> **RECORD EXTRACTS**

*** Begin section ***

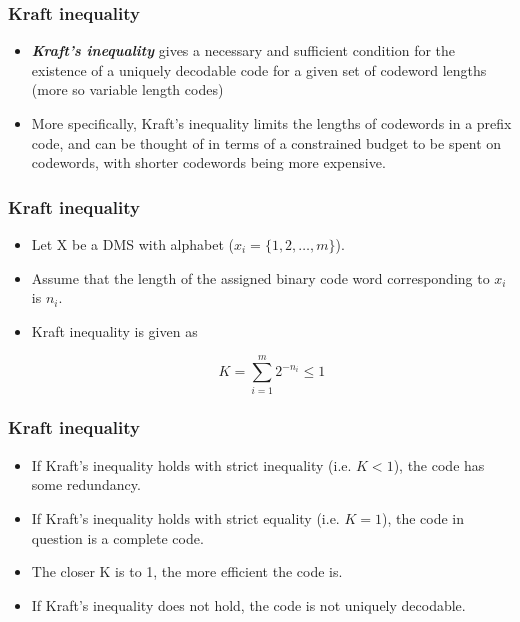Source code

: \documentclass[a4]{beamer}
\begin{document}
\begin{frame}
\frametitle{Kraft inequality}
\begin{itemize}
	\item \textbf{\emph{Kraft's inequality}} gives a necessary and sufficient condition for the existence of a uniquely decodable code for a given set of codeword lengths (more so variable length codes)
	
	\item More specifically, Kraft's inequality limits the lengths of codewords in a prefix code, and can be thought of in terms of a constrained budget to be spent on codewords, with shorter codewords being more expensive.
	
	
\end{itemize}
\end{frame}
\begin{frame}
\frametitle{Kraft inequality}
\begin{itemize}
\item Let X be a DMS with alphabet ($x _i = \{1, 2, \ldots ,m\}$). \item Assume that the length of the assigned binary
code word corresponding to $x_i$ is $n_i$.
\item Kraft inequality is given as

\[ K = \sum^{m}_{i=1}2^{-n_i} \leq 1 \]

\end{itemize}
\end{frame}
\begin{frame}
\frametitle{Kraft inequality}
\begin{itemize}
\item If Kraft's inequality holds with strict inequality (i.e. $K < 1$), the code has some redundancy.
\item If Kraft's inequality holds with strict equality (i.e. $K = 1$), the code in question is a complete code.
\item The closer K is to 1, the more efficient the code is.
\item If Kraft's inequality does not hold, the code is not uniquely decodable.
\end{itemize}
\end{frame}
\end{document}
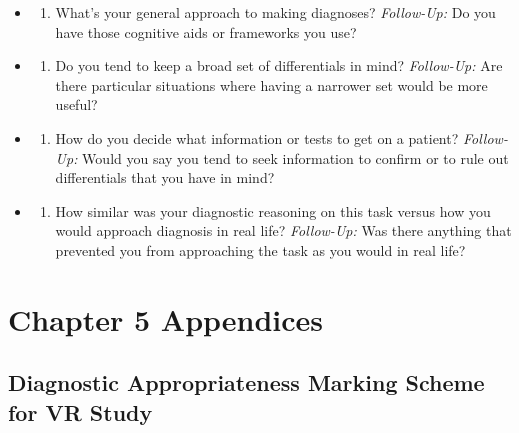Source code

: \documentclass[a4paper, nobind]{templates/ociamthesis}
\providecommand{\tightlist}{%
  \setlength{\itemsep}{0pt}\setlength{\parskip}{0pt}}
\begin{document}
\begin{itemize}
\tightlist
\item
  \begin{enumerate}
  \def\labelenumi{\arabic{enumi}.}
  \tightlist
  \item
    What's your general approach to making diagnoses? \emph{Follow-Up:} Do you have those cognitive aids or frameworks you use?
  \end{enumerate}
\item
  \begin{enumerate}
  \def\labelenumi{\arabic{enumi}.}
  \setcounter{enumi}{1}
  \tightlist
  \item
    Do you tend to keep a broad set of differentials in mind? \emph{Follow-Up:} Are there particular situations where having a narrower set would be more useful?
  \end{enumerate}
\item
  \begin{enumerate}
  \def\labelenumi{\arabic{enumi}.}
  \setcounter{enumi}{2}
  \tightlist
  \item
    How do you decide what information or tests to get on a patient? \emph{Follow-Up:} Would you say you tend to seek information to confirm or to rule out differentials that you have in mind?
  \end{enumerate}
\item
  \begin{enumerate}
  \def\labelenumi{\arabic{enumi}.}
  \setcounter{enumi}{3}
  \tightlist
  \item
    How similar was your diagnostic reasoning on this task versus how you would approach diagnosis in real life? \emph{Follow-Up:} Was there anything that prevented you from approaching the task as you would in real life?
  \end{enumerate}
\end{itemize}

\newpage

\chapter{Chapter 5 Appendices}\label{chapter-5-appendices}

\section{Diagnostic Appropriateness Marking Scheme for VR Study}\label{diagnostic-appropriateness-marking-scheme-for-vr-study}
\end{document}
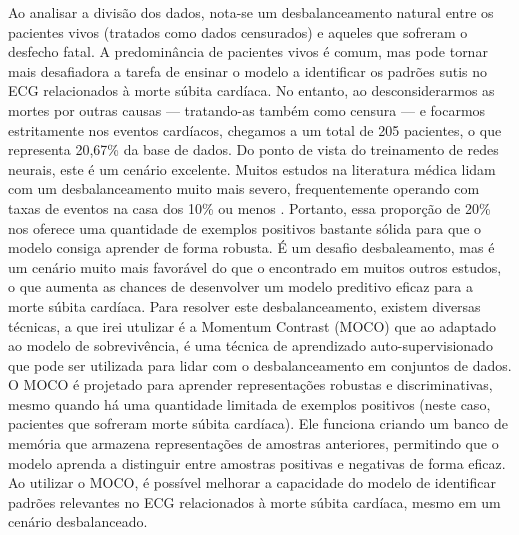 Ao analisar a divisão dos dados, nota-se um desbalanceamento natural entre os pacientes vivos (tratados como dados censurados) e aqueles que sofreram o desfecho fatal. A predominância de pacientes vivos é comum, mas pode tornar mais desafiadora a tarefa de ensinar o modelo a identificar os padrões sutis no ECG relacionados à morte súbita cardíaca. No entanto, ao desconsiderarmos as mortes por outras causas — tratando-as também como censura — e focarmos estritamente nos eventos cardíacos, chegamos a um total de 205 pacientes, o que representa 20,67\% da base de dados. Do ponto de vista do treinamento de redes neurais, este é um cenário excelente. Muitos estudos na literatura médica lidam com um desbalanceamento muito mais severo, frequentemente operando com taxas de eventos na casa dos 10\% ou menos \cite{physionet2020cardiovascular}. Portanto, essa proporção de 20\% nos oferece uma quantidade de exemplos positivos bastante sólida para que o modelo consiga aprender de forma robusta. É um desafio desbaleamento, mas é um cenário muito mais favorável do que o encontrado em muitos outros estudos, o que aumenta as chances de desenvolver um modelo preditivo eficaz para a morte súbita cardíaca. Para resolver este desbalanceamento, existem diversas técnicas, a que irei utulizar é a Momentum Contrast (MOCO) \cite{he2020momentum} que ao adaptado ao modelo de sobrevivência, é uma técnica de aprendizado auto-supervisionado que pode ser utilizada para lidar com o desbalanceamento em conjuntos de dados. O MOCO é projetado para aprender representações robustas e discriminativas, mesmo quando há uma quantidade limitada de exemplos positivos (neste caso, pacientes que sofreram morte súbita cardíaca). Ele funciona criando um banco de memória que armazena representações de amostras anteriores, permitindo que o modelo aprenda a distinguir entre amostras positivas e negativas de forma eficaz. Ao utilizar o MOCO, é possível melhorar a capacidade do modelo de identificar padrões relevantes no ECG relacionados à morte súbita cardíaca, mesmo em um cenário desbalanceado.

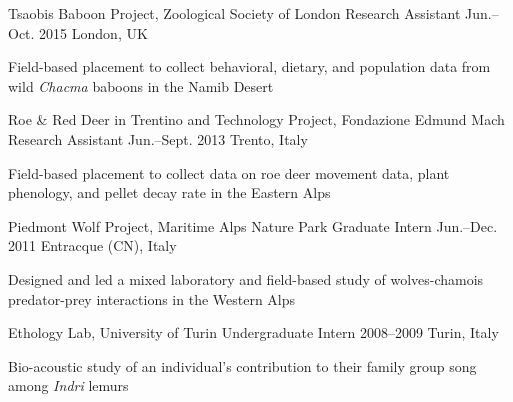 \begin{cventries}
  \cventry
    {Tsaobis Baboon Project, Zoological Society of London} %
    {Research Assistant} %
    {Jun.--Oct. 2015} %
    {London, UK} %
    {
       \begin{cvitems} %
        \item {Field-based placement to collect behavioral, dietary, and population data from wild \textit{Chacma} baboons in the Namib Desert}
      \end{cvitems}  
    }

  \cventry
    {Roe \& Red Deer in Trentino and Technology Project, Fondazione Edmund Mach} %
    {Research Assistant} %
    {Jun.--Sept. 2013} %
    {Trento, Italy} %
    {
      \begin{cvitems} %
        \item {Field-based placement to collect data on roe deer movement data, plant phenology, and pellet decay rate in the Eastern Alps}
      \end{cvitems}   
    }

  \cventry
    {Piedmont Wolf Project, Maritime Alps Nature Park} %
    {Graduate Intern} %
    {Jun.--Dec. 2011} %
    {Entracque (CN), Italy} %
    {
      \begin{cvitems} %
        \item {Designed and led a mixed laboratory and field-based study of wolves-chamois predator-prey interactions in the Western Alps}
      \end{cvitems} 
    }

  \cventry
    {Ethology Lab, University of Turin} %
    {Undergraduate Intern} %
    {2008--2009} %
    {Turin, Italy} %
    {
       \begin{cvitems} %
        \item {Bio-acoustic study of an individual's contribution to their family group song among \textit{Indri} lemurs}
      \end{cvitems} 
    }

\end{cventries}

*** End section ***
*** Begin section ***

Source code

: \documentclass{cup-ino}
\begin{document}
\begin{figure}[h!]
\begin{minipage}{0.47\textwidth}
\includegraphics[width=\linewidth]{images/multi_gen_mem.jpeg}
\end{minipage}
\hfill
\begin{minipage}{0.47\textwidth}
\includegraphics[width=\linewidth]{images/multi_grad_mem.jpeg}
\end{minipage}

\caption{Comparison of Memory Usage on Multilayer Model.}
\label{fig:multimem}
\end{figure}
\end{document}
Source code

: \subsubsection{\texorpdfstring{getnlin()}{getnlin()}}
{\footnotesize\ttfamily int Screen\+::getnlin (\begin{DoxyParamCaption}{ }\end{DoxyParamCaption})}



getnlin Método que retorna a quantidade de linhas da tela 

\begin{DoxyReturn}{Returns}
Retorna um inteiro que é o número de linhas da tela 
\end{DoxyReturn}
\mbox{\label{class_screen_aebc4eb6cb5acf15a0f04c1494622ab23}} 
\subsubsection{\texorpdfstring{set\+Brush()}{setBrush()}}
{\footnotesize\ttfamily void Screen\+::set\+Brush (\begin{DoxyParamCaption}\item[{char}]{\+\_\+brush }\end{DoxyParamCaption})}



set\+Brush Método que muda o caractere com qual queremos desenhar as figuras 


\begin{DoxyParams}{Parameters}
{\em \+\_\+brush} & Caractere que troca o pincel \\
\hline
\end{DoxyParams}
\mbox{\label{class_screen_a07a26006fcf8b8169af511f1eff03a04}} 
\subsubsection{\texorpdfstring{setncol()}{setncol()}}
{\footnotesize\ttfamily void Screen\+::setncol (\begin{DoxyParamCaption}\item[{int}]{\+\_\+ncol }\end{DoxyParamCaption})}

*** End section ***

> **WHAT NEEDS TO BE DONE**
For every line above with the word "subsubsection" in it, make a copy.

> **TASK RESULT**
: \subsubsection{\texorpdfstring{getnlin()}{getnlin()}}
\subsubsection{\texorpdfstring{set\+Brush()}{setBrush()}}
\subsubsection{\texorpdfstring{setncol()}{setncol()}}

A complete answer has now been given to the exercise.